Formation: Ghost Squadron Book 2
By Sarah Noffke, Michael Anderle, & J.N. Chaney
Passenger Lounge Six, QBS Atticus Finch, Lorialis System.
Eddie sat with his hands at his sides, watching as the QBS Atticus Finch—home to the Trill Mining Co. and the Five Trees Bar—departed the system.
As the ship activated its FTL (Faster Than Light) drive, slipping into warp, the planet became an instant blur, fading into the void like a pebble into the sea. It had been several years since Eddie had been aboard an Etheric ship like this one. He’d been out of the service for almost a full decade, never spending much time on any of the core planets, and typically hitching rides on cargo ships.
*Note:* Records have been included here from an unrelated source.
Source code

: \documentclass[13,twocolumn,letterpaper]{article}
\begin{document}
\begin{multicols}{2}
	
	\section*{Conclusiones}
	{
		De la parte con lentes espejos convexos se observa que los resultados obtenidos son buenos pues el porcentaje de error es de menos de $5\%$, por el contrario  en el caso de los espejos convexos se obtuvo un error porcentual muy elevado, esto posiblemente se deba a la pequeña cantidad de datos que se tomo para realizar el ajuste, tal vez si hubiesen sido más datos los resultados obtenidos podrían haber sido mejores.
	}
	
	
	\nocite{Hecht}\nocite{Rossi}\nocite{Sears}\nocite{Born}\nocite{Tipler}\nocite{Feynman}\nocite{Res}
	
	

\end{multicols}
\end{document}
It was simply too difficult to be around these types of vessels and not be actively involved.
Even now, the memories flooded him, reminders of a better time, back when he was still useful.
Not the wandering exile he’d since become.
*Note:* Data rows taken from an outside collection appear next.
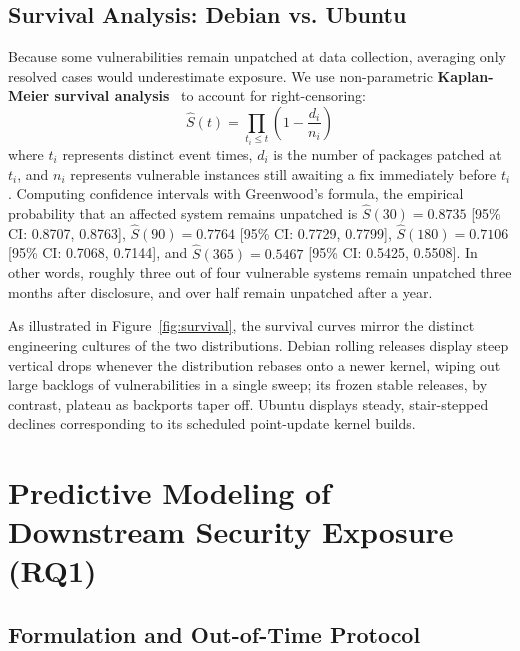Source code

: \documentclass[graybox]{svmult}
\begin{document}
\subsection{Survival Analysis: Debian vs. Ubuntu}

Because some vulnerabilities remain unpatched at data collection, averaging only resolved cases would underestimate exposure. We use non-parametric \textbf{Kaplan-Meier survival analysis}~\cite{kaplan1958nonparametric} to account for right-censoring:
\begin{equation}
\hat{S}(t) = \prod_{t_i \le t} \left(1 - \frac{d_i}{n_i}\right)
\end{equation}
where $t_i$ represents distinct event times, $d_i$ is the number of packages patched at $t_i$, and $n_i$ represents vulnerable instances still awaiting a fix immediately before $t_i$. Computing confidence intervals with Greenwood's formula, the empirical probability that an affected system remains unpatched is $\hat{S}(30) = 0.8735$ [95\% CI: 0.8707, 0.8763], $\hat{S}(90) = 0.7764$ [95\% CI: 0.7729, 0.7799], $\hat{S}(180) = 0.7106$ [95\% CI: 0.7068, 0.7144], and $\hat{S}(365) = 0.5467$ [95\% CI: 0.5425, 0.5508]. In other words, roughly three out of four vulnerable systems remain unpatched three months after disclosure, and over half remain unpatched after a year.

As illustrated in Figure~\ref{fig:survival}, the survival curves mirror the distinct engineering cultures of the two distributions. Debian rolling releases display steep vertical drops whenever the distribution rebases onto a newer kernel, wiping out large backlogs of vulnerabilities in a single sweep; its frozen stable releases, by contrast, plateau as backports taper off. Ubuntu displays steady, stair-stepped declines corresponding to its scheduled point-update kernel builds.

\section{Predictive Modeling of Downstream Security Exposure (RQ1)}
\label{sec:modeling}

\subsection{Formulation and Out-of-Time Protocol}
\end{document}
What could General Reynolds possibly need a man like Eddie for? Didn’t he have enough soldiers at his disposal to do the job? What could one guy with a drinking habit and a bad haircut do that no other person could?
He scoffed, rolling his eyes. Don’t be an idiot, Eddie. Your hair is fucking phenomenal.
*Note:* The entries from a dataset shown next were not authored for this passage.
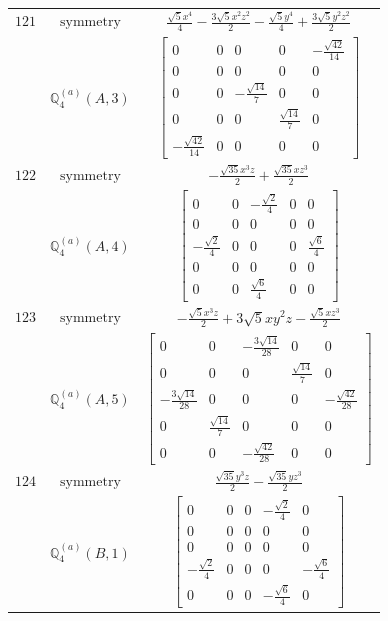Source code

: \documentclass[fleqn,8pt,landscape]{jsarticle}
\begin{document}
\begin{longtable}{ccc}
$ 121 $ & $ \text{symmetry} $ & $ \frac{\sqrt{5} x^{4}}{4} - \frac{3 \sqrt{5} x^{2} z^{2}}{2} - \frac{\sqrt{5} y^{4}}{4} + \frac{3 \sqrt{5} y^{2} z^{2}}{2} $ \\
$  $ & $ \mathbb{Q}_{4}^{(a)}(A,3) $ & $ \begin{bmatrix} 0 & 0 & 0 & 0 & - \frac{\sqrt{42}}{14} \\ 0 & 0 & 0 & 0 & 0 \\ 0 & 0 & - \frac{\sqrt{14}}{7} & 0 & 0 \\ 0 & 0 & 0 & \frac{\sqrt{14}}{7} & 0 \\ - \frac{\sqrt{42}}{14} & 0 & 0 & 0 & 0 \end{bmatrix} $ \\ \hline
$ 122 $ & $ \text{symmetry} $ & $ - \frac{\sqrt{35} x^{3} z}{2} + \frac{\sqrt{35} x z^{3}}{2} $ \\
$  $ & $ \mathbb{Q}_{4}^{(a)}(A,4) $ & $ \begin{bmatrix} 0 & 0 & - \frac{\sqrt{2}}{4} & 0 & 0 \\ 0 & 0 & 0 & 0 & 0 \\ - \frac{\sqrt{2}}{4} & 0 & 0 & 0 & \frac{\sqrt{6}}{4} \\ 0 & 0 & 0 & 0 & 0 \\ 0 & 0 & \frac{\sqrt{6}}{4} & 0 & 0 \end{bmatrix} $ \\ \hline
$ 123 $ & $ \text{symmetry} $ & $ - \frac{\sqrt{5} x^{3} z}{2} + 3 \sqrt{5} x y^{2} z - \frac{\sqrt{5} x z^{3}}{2} $ \\
$  $ & $ \mathbb{Q}_{4}^{(a)}(A,5) $ & $ \begin{bmatrix} 0 & 0 & - \frac{3 \sqrt{14}}{28} & 0 & 0 \\ 0 & 0 & 0 & \frac{\sqrt{14}}{7} & 0 \\ - \frac{3 \sqrt{14}}{28} & 0 & 0 & 0 & - \frac{\sqrt{42}}{28} \\ 0 & \frac{\sqrt{14}}{7} & 0 & 0 & 0 \\ 0 & 0 & - \frac{\sqrt{42}}{28} & 0 & 0 \end{bmatrix} $ \\ \hline
$ 124 $ & $ \text{symmetry} $ & $ \frac{\sqrt{35} y^{3} z}{2} - \frac{\sqrt{35} y z^{3}}{2} $ \\
$  $ & $ \mathbb{Q}_{4}^{(a)}(B,1) $ & $ \begin{bmatrix} 0 & 0 & 0 & - \frac{\sqrt{2}}{4} & 0 \\ 0 & 0 & 0 & 0 & 0 \\ 0 & 0 & 0 & 0 & 0 \\ - \frac{\sqrt{2}}{4} & 0 & 0 & 0 & - \frac{\sqrt{6}}{4} \\ 0 & 0 & 0 & - \frac{\sqrt{6}}{4} & 0 \end{bmatrix} $ \\ \hline

\end{longtable}
\end{document}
Eddie had hitched a ride on this cruiser all because a man claiming to be the head of the Federation had asked him to.
Maybe this was all a giant mistake, but Eddie didn’t think so. He had a feeling that everything the old man had told him was true—that humanity was under attack and it needed to be protected. After traveling across the outer rim of the galaxy for the last decade, Eddie could tell there was a stink in the air, a certain level of unrest building against the original Empire and the rest of the core planets. Pirates and smugglers had appeared in larger numbers; raiders were becoming more prone to attacks. The people were afraid, and no one understood why.
But something told him that General Reynolds knew the answer to that question, and, right now, Eddie was willing to follow him to find out. Even if it was all bullshit, the truth was worth taking a chance on. It was worth uncovering, if only for his own curiosity’s sake.
The lights of the passing stars whipped by in a mesmerizing display, relaxing Eddie as he sank into his seat. He watched them fade in and out like falling raindrops, disappearing back into the darkness from which they came.